== Work item ==
In the entries below, some lines contain "getMemoryEnvConfig"; work out how many and answer with the figure only.

[Source texts of formatted documents]
"""

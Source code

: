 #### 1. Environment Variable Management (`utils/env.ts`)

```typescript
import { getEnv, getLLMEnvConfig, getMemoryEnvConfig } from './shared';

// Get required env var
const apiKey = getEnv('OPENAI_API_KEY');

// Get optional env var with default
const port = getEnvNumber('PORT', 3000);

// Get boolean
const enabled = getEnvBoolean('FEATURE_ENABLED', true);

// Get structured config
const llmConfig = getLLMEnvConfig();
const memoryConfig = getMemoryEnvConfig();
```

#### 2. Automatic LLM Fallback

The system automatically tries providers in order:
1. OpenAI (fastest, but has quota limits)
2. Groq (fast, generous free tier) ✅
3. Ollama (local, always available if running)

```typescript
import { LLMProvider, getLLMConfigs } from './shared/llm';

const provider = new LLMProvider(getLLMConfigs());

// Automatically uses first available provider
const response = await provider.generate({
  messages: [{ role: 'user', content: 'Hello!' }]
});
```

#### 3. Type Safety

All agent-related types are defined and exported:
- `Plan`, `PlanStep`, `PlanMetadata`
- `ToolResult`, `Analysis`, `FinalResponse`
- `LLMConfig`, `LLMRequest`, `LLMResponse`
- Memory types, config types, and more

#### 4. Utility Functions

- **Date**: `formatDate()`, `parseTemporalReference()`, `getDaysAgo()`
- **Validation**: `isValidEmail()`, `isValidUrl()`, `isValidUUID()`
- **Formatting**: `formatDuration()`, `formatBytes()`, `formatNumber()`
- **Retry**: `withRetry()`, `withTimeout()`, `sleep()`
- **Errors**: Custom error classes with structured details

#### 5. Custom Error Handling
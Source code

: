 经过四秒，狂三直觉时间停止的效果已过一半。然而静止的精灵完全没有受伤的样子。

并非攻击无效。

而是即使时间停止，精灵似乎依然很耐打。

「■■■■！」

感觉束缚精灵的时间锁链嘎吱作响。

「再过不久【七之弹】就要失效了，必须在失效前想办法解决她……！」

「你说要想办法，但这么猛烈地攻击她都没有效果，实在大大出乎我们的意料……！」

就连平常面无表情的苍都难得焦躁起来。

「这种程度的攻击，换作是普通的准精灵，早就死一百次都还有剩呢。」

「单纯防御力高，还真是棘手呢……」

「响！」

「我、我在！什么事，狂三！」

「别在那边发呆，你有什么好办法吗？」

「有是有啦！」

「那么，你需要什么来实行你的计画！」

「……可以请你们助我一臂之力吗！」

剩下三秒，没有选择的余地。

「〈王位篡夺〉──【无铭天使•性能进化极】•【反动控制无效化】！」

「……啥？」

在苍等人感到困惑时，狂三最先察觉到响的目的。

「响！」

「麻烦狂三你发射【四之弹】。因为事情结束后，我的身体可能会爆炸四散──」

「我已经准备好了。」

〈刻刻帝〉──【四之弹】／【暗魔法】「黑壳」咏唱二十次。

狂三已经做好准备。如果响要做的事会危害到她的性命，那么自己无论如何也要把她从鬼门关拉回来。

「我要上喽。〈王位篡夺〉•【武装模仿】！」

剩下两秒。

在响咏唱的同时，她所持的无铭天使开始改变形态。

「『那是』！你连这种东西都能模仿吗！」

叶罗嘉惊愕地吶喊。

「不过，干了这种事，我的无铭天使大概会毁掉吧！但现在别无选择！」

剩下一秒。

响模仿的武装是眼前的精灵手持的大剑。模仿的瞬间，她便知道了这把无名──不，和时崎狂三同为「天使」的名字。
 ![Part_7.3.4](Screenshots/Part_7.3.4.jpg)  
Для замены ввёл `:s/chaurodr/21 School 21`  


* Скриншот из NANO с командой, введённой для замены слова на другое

"""

== Response area ==
2